**RECORDS SHOWN:**
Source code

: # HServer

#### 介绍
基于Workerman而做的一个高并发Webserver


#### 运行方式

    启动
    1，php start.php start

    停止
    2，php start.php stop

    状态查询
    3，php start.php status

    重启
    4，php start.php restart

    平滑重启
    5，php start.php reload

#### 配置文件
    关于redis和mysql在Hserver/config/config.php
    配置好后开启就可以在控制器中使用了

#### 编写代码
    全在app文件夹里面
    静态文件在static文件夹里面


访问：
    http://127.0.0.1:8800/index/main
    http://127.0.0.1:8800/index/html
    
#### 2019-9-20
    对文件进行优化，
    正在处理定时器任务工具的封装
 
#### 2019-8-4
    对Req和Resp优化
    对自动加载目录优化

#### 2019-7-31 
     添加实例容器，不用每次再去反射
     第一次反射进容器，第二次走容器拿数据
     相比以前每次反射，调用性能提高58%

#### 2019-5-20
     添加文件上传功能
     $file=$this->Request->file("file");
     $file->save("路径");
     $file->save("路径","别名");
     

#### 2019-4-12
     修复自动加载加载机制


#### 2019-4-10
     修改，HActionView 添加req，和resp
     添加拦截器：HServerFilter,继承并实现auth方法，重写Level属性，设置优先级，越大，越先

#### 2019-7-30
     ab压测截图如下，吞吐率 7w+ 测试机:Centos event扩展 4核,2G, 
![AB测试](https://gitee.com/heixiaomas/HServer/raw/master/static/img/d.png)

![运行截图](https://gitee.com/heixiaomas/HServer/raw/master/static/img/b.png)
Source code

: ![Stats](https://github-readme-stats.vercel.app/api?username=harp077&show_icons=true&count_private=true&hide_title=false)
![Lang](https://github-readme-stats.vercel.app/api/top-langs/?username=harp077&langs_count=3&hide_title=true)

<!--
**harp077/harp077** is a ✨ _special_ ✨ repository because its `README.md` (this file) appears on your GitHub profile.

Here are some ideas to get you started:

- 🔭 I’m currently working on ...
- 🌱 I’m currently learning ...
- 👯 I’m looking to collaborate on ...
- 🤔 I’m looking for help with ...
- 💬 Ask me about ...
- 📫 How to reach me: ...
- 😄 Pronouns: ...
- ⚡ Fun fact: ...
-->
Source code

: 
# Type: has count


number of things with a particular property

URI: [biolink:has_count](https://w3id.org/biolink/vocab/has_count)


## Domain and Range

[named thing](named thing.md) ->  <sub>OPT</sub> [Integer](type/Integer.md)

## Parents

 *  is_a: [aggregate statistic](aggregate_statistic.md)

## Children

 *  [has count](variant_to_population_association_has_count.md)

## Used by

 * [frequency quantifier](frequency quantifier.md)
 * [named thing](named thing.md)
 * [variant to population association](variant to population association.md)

**TASK DESCRIPTION:**
In the records above, some lines hold the word "this"; copy each such line.

**PROBLEM SOLUTION:**
     $file=$this->Request->file("file");
**harp077/harp077** is a ✨ _special_ ✨ repository because its `README.md` (this file) appears on your GitHub profile.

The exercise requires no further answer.